Tutu continued to be a thorn in the side of apartheid South Africa for calling on the international world to impose economic sanctions against the country.

He also advocated a non-violent resistance to apartheid.

He also became one of the vocal campaigners for the release of the imprisoned ANC leader, Nelson Mandela.

In July 1988, Tutu attended a rally in central London in support of the Free Nelson Mandela campaign.

Veteran journalist, Allister Sparks described Tutu this way: “Throughout the period when Mandela was in jail, Tutu was effectively the leader of the liberation struggle in the country.”

As his stature as an anti-apartheid activist grew, he was awarded the Nobel Peace Prize at the age of 53, becoming the second South African after Chief Albert Luthuli to receive the honour.

In 1986, he was elected the archbishop of Cape Town - the first black African to serve in the position.

In his sixties, he witnessed the release of Mandela from prison, who would later task him with setting up the Truth and Reconciliation Commission (TRC).

On 11 May 1994, he introduced Mandela to the crowds gathered at the Grand Parade.

During the early 90s, he played a mediation role between rival black groups in Gauteng and KwaZulu-Natal.

At the age of 63, he voted for the first time in his country, along with millions of others in the April 1994 democratic elections.

“No words would be able to adequately describe how I felt, how we all felt. It was a miracle. There was something in the atmosphere - you could even smell it,” he would later describe the experience.

However, a few months after the elections, Tutu publicly criticised the huge salaries that Mandela’s cabinet received.

“They stopped the gravy train long enough for them to get on it,” Tutu told the media.

Tutu was regarded by many as a proponent for Ubuntu and an architect of the Rainbow Nation.

As chair of the TRC, pictures of Tutu weeping spread across the media as he listened to the stories of families whose lives were shattered by apartheid and its agents.
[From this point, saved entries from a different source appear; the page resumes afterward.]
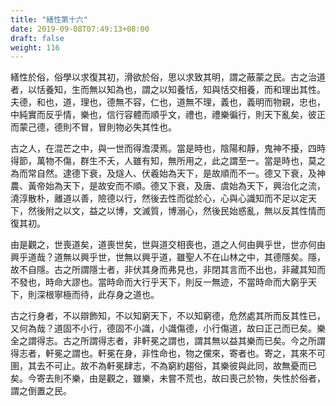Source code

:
 ```yaml
---
title: "繕性第十六"
date: 2019-09-08T07:49:13+08:00
draft: false
weight: 116
---
```



繕性於俗，俗學以求復其初，滑欲於俗，思以求致其明，謂之蔽蒙之民。古之治道者，以恬養知，生而無以知為也，謂之以知養恬，知與恬交相養，而和理出其性。夫德，和也，道，理也，德無不容，仁也，道無不理，義也，義明而物親，忠也，中純實而反乎情，樂也，信行容體而順乎文，禮也，禮樂徧行，則天下亂矣，彼正而蒙己德，德則不冒，冒則物必失其性也。


古之人，在混芒之中，與一世而得澹漠焉。當是時也，陰陽和靜，鬼神不擾，四時得節，萬物不傷，群生不夭，人雖有知，無所用之，此之謂至一。當是時也，莫之為而常自然。逮德下衰，及燧人、伏羲始為天下，是故順而不一。德又下衰，及神農、黃帝始為天下，是故安而不順。德又下衰，及唐、虞始為天下，興治化之流，澆淳散朴，離道以善，險德以行，然後去性而從於心，心與心識知而不足以定天下，然後附之以文，益之以博，文滅質，博溺心，然後民始惑亂，無以反其性情而復其初。


由是觀之，世喪道矣，道喪世矣，世與道交相喪也，道之人何由興乎世，世亦何由興乎道哉？道無以興乎世，世無以興乎道，雖聖人不在山林之中，其德隱矣。隱，故不自隱。古之所謂隱士者，非伏其身而弗見也，非閉其言而不出也，非藏其知而不發也，時命大謬也。當時命而大行乎天下，則反一無迹，不當時命而大窮乎天下，則深根寧極而待，此存身之道也。


古之行身者，不以辯飾知，不以知窮天下，不以知窮德，危然處其所而反其性已，又何為哉？道固不小行，德固不小識，小識傷德，小行傷道，故曰正己而已矣。樂全之謂得志。古之所謂得志者，非軒冕之謂也，謂其無以益其樂而已矣。今之所謂得志者，軒冕之謂也。軒冕在身，非性命也，物之儻來，寄者也。寄之，其來不可圉，其去不可止。故不為軒冕肆志，不為窮約趨俗，其樂彼與此同，故無憂而已矣。今寄去則不樂，由是觀之，雖樂，未嘗不荒也，故曰喪己於物，失性於俗者，謂之倒置之民。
For him, forgiveness was the only way to deal with the painful past.

Tutu announced his retirement in 1996.

However, his seventies were characterised by yet more responsibilities, focused on finding peace in the world.

Mandela also tasked Tutu to chair The Elders, a group of retired statesmen including former US president Jimmy Carter, former Irish prime minister Mary Robinson, former UN general secretary Kofi Annan and Ela Bhatt, an activist from India.

The group used their experience and skills to solve global challenges.

Tutu led a delegation of the Elders to Darfur, Sudan to broker a peace deal.

Mandela also sent him to Liberia and Nigeria to help find peace.

Former US president Barack Obama met with Tutu in 2006, long before he became president and in 2004, actor Will Smith was photographed with him at the Tribeca Film Festival in New York.

In 2009, Obama awarded Tutu with the Presidential Medal of Freedom.

Not one to shy away from controversial issues, he criticised the ANC-led government for denying the Dalai Lama a visa to visit South Africa in 2011.

In his eighties, he continued with his lifelong commitment of speaking truth to power and criticised the church for not recognising same-sex marriages and referred to the negative treatment of gay people as the “new apartheid”.